The task –
Your copy should hold only the lines from the one with "- usar lib de" to the one with "PDF出力をする時はMark", both included, each exactly as it stands below, with no pictures.

*** Opening Provided information ***

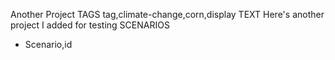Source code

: Another Project
TAGS
tag,climate-change,corn,display
TEXT
Here's another project I added for testing
SCENARIOS
- Scenario,id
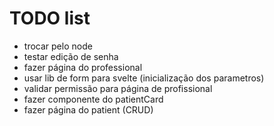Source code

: # TODO list

- trocar pelo node
- testar edição de senha
- fazer página do professional
- usar lib de form para svelte (inicialização dos parametros)
- validar permissão para página de profissional
- fazer componente do patientCard
- fazer página do patient (CRUD)
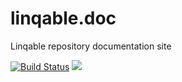 # linqable.doc
Linqable repository documentation site
  
[![Build Status](https://travis-ci.org/Linqable/doc.svg?branch=master)](https://travis-ci.org/Linqable/doc)
[![](https://data.jsdelivr.com/v1/package/npm/linqable.doc/badge)](https://www.jsdelivr.com/package/npm/linqable.doc)

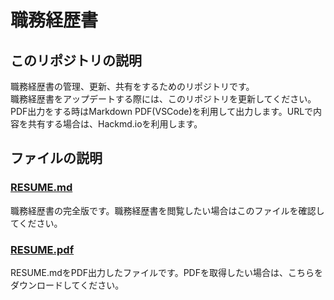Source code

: # 職務経歴書

## このリポジトリの説明
職務経歴書の管理、更新、共有をするためのリポジトリです。  
職務経歴書をアップデートする際には、このリポジトリを更新してください。
PDF出力をする時はMarkdown PDF(VSCode)を利用して出力します。URLで内容を共有する場合は、Hackmd.ioを利用します。

## ファイルの説明
### [RESUME.md](https://github.com/yuya-0928/Resume/blob/171b8fcccec3c70b8f9764b05bce202a949841eb/docs/RESUME.md)
職務経歴書の完全版です。職務経歴書を閲覧したい場合はこのファイルを確認してください。  

### [RESUME.pdf](https://github.com/yuya-0928/Resume/blob/master/pdfs/RESUME.pdf)
RESUME.mdをPDF出力したファイルです。PDFを取得したい場合は、こちらをダウンロードしてください。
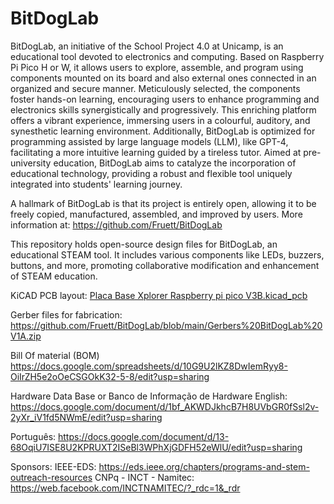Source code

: # BitDogLab

BitDogLab, an initiative of the School Project 4.0 at Unicamp, is an educational tool devoted to electronics and computing. Based on Raspberry Pi Pico H or W, it allows users to explore, assemble, and program using components mounted on its board and also external ones connected in an organized and secure manner. Meticulously selected, the components foster hands-on learning, encouraging users to enhance programming and electronics skills synergistically and progressively. This enriching platform offers a vibrant experience, immersing users in a colourful, auditory, and synesthetic learning environment. Additionally, BitDogLab is optimized for programming assisted by large language models (LLM), like GPT-4, facilitating a more intuitive learning guided by a tireless tutor. Aimed at pre-university education, BitDogLab aims to catalyze the incorporation of educational technology, providing a robust and flexible tool uniquely integrated into students' learning journey.

A hallmark of BitDogLab is that its project is entirely open, allowing it to be freely copied, manufactured, assembled, and improved by users. More information at: https://github.com/Fruett/BitDogLab

This repository holds open-source design files for BitDogLab, an educational STEAM tool. It includes various components like LEDs, buzzers, buttons, and more, promoting collaborative modification and enhancement of STEAM education.

KiCAD PCB layout: [Placa Base Xplorer Raspberry pi pico V3B.kicad_pcb](https://github.com/Fruett/BitDogLab/blob/e16fa2076a3983e20e410dcd19b61d3bfaee11ff/Placa%20Base%20Xplorer%20Raspberry%20pi%20pico%20V3B.kicad_pcb)

Gerber files for fabrication:  [https://github.com/Fruett/BitDogLab/blob/main/Gerbers%20BitDogLab%20V1A.zip
](https://github.com/Fruett/BitDogLab/blob/e16fa2076a3983e20e410dcd19b61d3bfaee11ff/Gerbers%20BitDogLab%20V1A.zip)

Bill Of material (BOM)
https://docs.google.com/spreadsheets/d/10G9U2lKZ8DwIemRyy8-OiIrZH5e2oOeCSGOkK32-5-8/edit?usp=sharing

Hardware Data Base or Banco de Informação de Hardware
English: https://docs.google.com/document/d/1bf_AKWDJkhcB7H8UVbGR0fSsl2v-2yXr_iV1fd5NWmE/edit?usp=sharing

Português: https://docs.google.com/document/d/13-68OqiU7ISE8U2KPRUXT2ISeBl3WPhXjGDFH52eWlU/edit?usp=sharing

Sponsors: IEEE-EDS: https://eds.ieee.org/chapters/programs-and-stem-outreach-resources
          CNPq - INCT - Namitec: https://web.facebook.com/INCTNAMITEC/?_rdc=1&_rdr



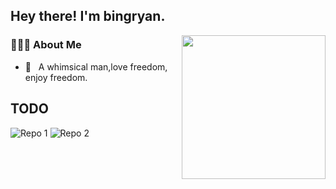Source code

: <h2> Hey there! I'm bingryan.</h2>

<img align='right' src="https://octodex.github.com/images/octoliberty.png" width="230">

<h3> 👨🏻‍💻 About Me </h3>

- 🤔 &nbsp; A whimsical man,love freedom, enjoy freedom.



## TODO

![Repo 1](https://github-readme-stats.vercel.app/api/pin/?username=bingryan&repo=super-miner&show_icons=true&theme=radical&title_color=8E2DE2&text_color=fff&icon_color=8E2DE2)
![Repo 2](https://github-readme-stats.vercel.app/api/pin/?username=bingryan&repo=subdata&show_icons=true&theme=radical&title_color=8E2DE2&text_color=fff&icon_color=8E2DE2)
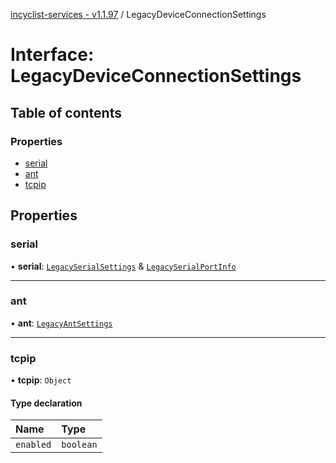 [incyclist-services - v1.1.97](../README.md) / LegacyDeviceConnectionSettings

# Interface: LegacyDeviceConnectionSettings

## Table of contents

### Properties

- [serial](LegacyDeviceConnectionSettings.md#serial)
- [ant](LegacyDeviceConnectionSettings.md#ant)
- [tcpip](LegacyDeviceConnectionSettings.md#tcpip)

## Properties

### serial

• **serial**: [`LegacySerialSettings`](LegacySerialSettings.md) & [`LegacySerialPortInfo`](LegacySerialPortInfo.md)

___

### ant

• **ant**: [`LegacyAntSettings`](LegacyAntSettings.md)

___

### tcpip

• **tcpip**: `Object`

#### Type declaration

| Name | Type |
| :------ | :------ |
| `enabled` | `boolean` |
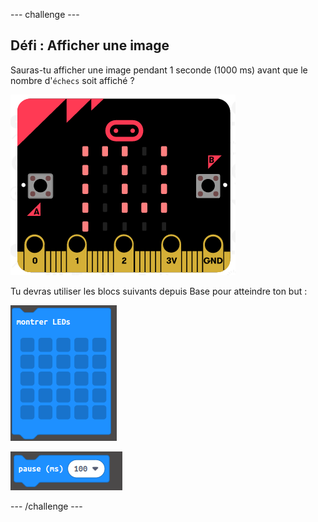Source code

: \--- challenge \---

## Défi : Afficher une image

Sauras-tu afficher une image pendant 1 seconde (1000 ms) avant que le nombre d'`échecs` soit affiché ?

![capture d’écran](images/frustration-start-img.png)

Tu devras utiliser les blocs suivants depuis Base pour atteindre ton but :

![capture d'écran](images/frustration-blocks.png)

![capture d'écran](images/frustration-blocks2.png)

\--- /challenge \---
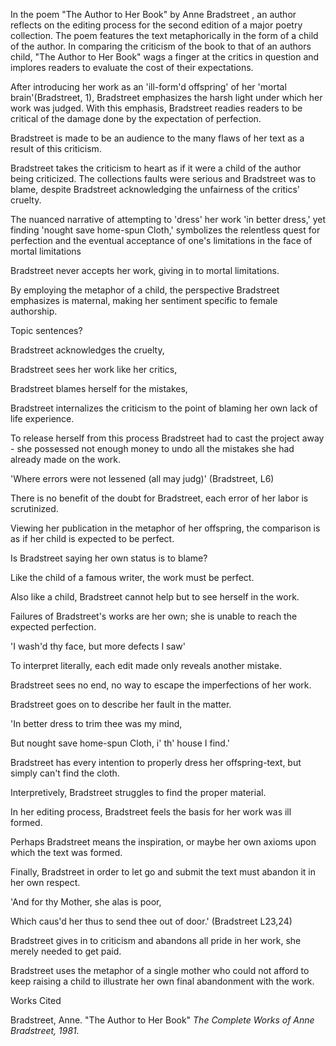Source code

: 
In the poem "The Author to Her Book" by Anne Bradstreet , an author reflects on the editing process for the second edition of a major poetry collection. The poem features the text metaphorically in the form of a child of the author. In comparing the criticism of the book to that of an authors child, "The Author to Her Book" wags a finger at the critics in question and implores readers to evaluate the cost of their expectations.

After introducing her work as an 'ill-form'd offspring' of her 'mortal brain'(Bradstreet, 1), Bradstreet emphasizes the harsh light under which her work was judged. With this emphasis, Bradstreet readies readers to be critical of the damage done by the expectation of perfection.

Bradstreet is made to be an audience to the many flaws of her text as a result of this criticism.

Bradstreet takes the criticism to heart as if it were a child of the author being criticized. The collections faults were serious and Bradstreet was to blame, despite Bradstreet acknowledging the unfairness of the critics' cruelty.

The nuanced narrative of attempting to 'dress' her work 'in better dress,' yet finding 'nought save home-spun Cloth,' symbolizes the relentless quest for perfection and the eventual acceptance of one's limitations in the face of mortal limitations

Bradstreet never accepts her work, giving in to mortal limitations.

By employing the metaphor of a child, the perspective Bradstreet emphasizes is maternal, making her sentiment specific to female authorship.

Topic sentences?

Bradstreet acknowledges the cruelty,

Bradstreet sees her work like her critics,

Bradstreet blames herself for the mistakes,

Bradstreet internalizes the criticism to the point of blaming her own lack of life experience.

To release herself from this process Bradstreet had to cast the project away - she possessed not enough money to undo all the mistakes she had already made on the work.

'Where errors were not lessened (all may judg)' (Bradstreet, L6)

There is no benefit of the doubt for Bradstreet, each error of her labor is scrutinized.

Viewing her publication in the metaphor of her offspring, the comparison is as if her child is expected to be perfect.

Is Bradstreet saying her own status is to blame?

Like the child of a famous writer, the work must be perfect.

Also like a child, Bradstreet cannot help but to see herself in the work.

Failures of Bradstreet's works are her own; she is unable to reach the expected perfection.

'I wash'd thy face, but more defects I saw'

To interpret literally, each edit made only reveals another mistake.

Bradstreet sees no end, no way to escape the imperfections of her work.

Bradstreet goes on to describe her fault in the matter.

'In better dress to trim thee was my mind,

But nought save home-spun Cloth, i' th' house I find.'

Bradstreet has every intention to properly dress her offspring-text, but simply can't find the cloth.

Interpretively, Bradstreet struggles to find the proper material.

In her editing process, Bradstreet feels the basis for her work was ill formed.

Perhaps Bradstreet means the inspiration, or maybe her own axioms upon which the text was formed.

Finally, Bradstreet in order to let go and submit the text must abandon it in her own respect.

'And for thy Mother, she alas is poor,

Which caus'd her thus to send thee out of door.' (Bradstreet L23,24)

Bradstreet gives in to criticism and abandons all pride in her work, she merely needed to get paid.

Bradstreet uses the metaphor of a single mother who could not afford to keep raising a child to illustrate her own final abandonment with the work.

Works Cited

Bradstreet, Anne. "The Author to Her Book" _The Complete Works of Anne Bradstreet, 1981._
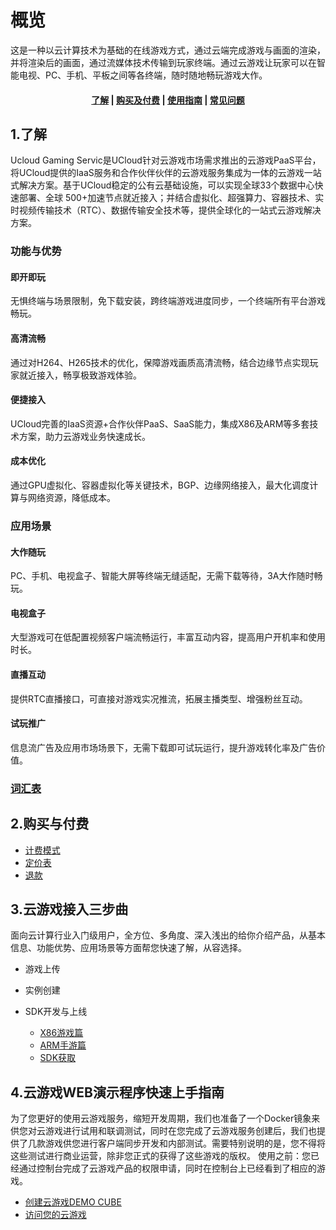 <!--一下子提供一种思路，欢迎大家发挥 -->

# 概览
这是一种以云计算技术为基础的在线游戏方式，通过云端完成游戏与画面的渲染，并将渲染后的画面，通过流媒体技术传输到玩家终端。通过云游戏让玩家可以在智能电视、PC、手机、平板之间等各终端，随时随地畅玩游戏大作。

#### <center>[了解](#_1了解)   |   [购买及付费](#_2购买及付费)   |   [使用指南](#_3云游戏接入三步曲)   |   [常见问题](#4云游戏WEB演示程序快速上手指南)</center>   

## 1.了解

Ucloud Gaming Servic是UCloud针对云游戏市场需求推出的云游戏PaaS平台，将UCloud提供的IaaS服务和合作伙伴伙伴的云游戏服务集成为一体的云游戏一站式解决方案。基于UCloud稳定的公有云基础设施，可以实现全球33个数据中心快速部署、全球 500+加速节点就近接入；并结合虚拟化、超强算力、容器技术、实时视频传输技术（RTC）、数据传输安全技术等，提供全球化的一站式云游戏解决方案。


### 功能与优势
#### 即开即玩
无惧终端与场景限制，免下载安装，跨终端游戏进度同步，一个终端所有平台游戏畅玩。
#### 高清流畅
通过对H264、H265技术的优化，保障游戏画质高清流畅，结合边缘节点实现玩家就近接入，畅享极致游戏体验。
#### 便捷接入
UCloud完善的IaaS资源+合作伙伴PaaS、SaaS能力，集成X86及ARM等多套技术方案，助力云游戏业务快速成长。
#### 成本优化
通过GPU虚拟化、容器虚拟化等关键技术，BGP、边缘网络接入，最大化调度计算与网络资源，降低成本。

### 应用场景
#### 大作随玩
PC、手机、电视盒子、智能大屏等终端无缝适配，无需下载等待，3A大作随时畅玩。
#### 电视盒子
大型游戏可在低配置视频客户端流畅运行，丰富互动内容，提高用户开机率和使用时长。
#### 直播互动
提供RTC直播接口，可直接对游戏实况推流，拓展主播类型、增强粉丝互动。
#### 试玩推广
信息流广告及应用市场场景下，无需下载即可试玩运行，提升游戏转化率及广告价值。
### [词汇表](_glossary.md)



## 2.购买与付费

	

* [计费模式](/ucgs/price#计费模式)
* [定价表](/ucgs/price#定价表)
* [退款](/ucgs/price#退款)



## 3.云游戏接入三步曲

面向云计算行业入门级用户，全方位、多角度、深入浅出的给你介绍产品，从基本信息、功能优势、应用场景等方面帮您快速了解，从容选择。

* 游戏上传

* 实例创建

* SDK开发与上线


  * [X86游戏篇](/ucgs/user_guide#X86游戏上线)
  * [ARM手游篇](/ucgs/user_guide#ARM游戏上线)
  * [SDK获取](/ucgs/user_guide#SDK获取)

## 4.云游戏WEB演示程序快速上手指南

为了您更好的使用云游戏服务，缩短开发周期，我们也准备了一个Docker镜象来供您对云游戏进行试用和联调测试，同时在您完成了云游戏服务创建后，我们也提供了几款游戏供您进行客户端同步开发和内部测试。需要特别说明的是，您不得将这些测试进行商业运营，除非您正式的获得了这些游戏的版权。
使用之前：您已经通过控制台完成了云游戏产品的权限申请，同时在控制台上已经看到了相应的游戏。

- [创建云游戏DEMO CUBE](/ucgs/quick_start#创建Servless服务)
- [访问您的云游戏](/ucgs/quick_start#通过WEB访问DEMO页面)



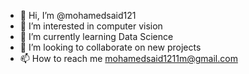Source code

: - 👋 Hi, I’m @mohamedsaid121
- 👀 I’m interested in computer vision
- 🌱 I’m currently learning Data Science
- 💞️ I’m looking to collaborate on new projects
- 📫 How to reach me mohamedsaid1211m@gmail.com

<!---
mohamedsaid121/mohamedsaid121 is a ✨ special ✨ repository because its `README.md` (this file) appears on your GitHub profile.
You can click the Preview link to take a look at your changes.
--->
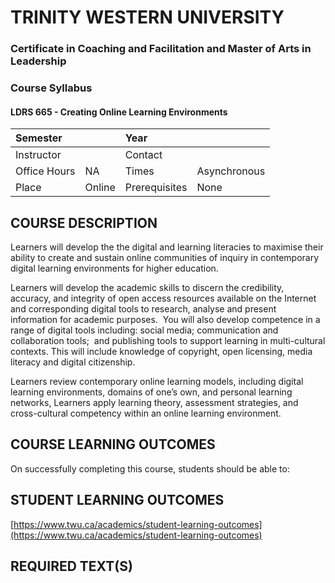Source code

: # TRINITY WESTERN UNIVERSITY

### Certificate in Coaching and Facilitation and Master of Arts in Leadership

### Course Syllabus

#### LDRS 665 - Creating Online Learning Environments

| Semester |  | Year |  |
| :--- | :--- | :--- | :--- |
| Instructor |  | Contact |  |
| Office Hours | NA | Times | Asynchronous |
| Place | Online | Prerequisites | None |

## COURSE DESCRIPTION

Learners will develop the the digital and learning literacies to maximise their ability to create and sustain online communities of inquiry in contemporary digital learning environments for higher education.

Learners will develop the academic skills to discern the credibility, accuracy, and integrity of open access resources available on the Internet and corresponding digital tools to research, analyse and present information for academic purposes.  You will also develop competence in a range of digital tools including: social media; communication and collaboration tools;  and publishing tools to support learning in multi-cultural contexts. This will include knowledge of copyright, open licensing, media literacy and digital citizenship.  




Learners review contemporary online learning models, including digital learning environments, domains of one’s own, and personal learning networks, Learners apply learning theory, assessment strategies, and cross-cultural competency within an online learning environment.

## COURSE LEARNING OUTCOMES

On successfully completing this course, students should be able to:

## STUDENT LEARNING OUTCOMES

[https://www.twu.ca/academics/student-learning-outcomes](https://www.twu.ca/academics/student-learning-outcomes)

## REQUIRED TEXT\(S\)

*** Closing Provided information ***

Task result –
- usar lib de form para svelte (inicialização dos parametros)
- validar permissão para página de profissional
- fazer componente do patientCard
- fazer página do patient (CRUD)
 # linqable.doc
Linqable repository documentation site
  
[![Build Status](https://travis-ci.org/Linqable/doc.svg?branch=master)](https://travis-ci.org/Linqable/doc)
[![](https://data.jsdelivr.com/v1/package/npm/linqable.doc/badge)](https://www.jsdelivr.com/package/npm/linqable.doc)

Source code

: # 職務経歴書

## このリポジトリの説明
職務経歴書の管理、更新、共有をするためのリポジトリです。  
職務経歴書をアップデートする際には、このリポジトリを更新してください。
PDF出力をする時はMarkdown PDF(VSCode)を利用して出力します。URLで内容を共有する場合は、Hackmd.ioを利用します。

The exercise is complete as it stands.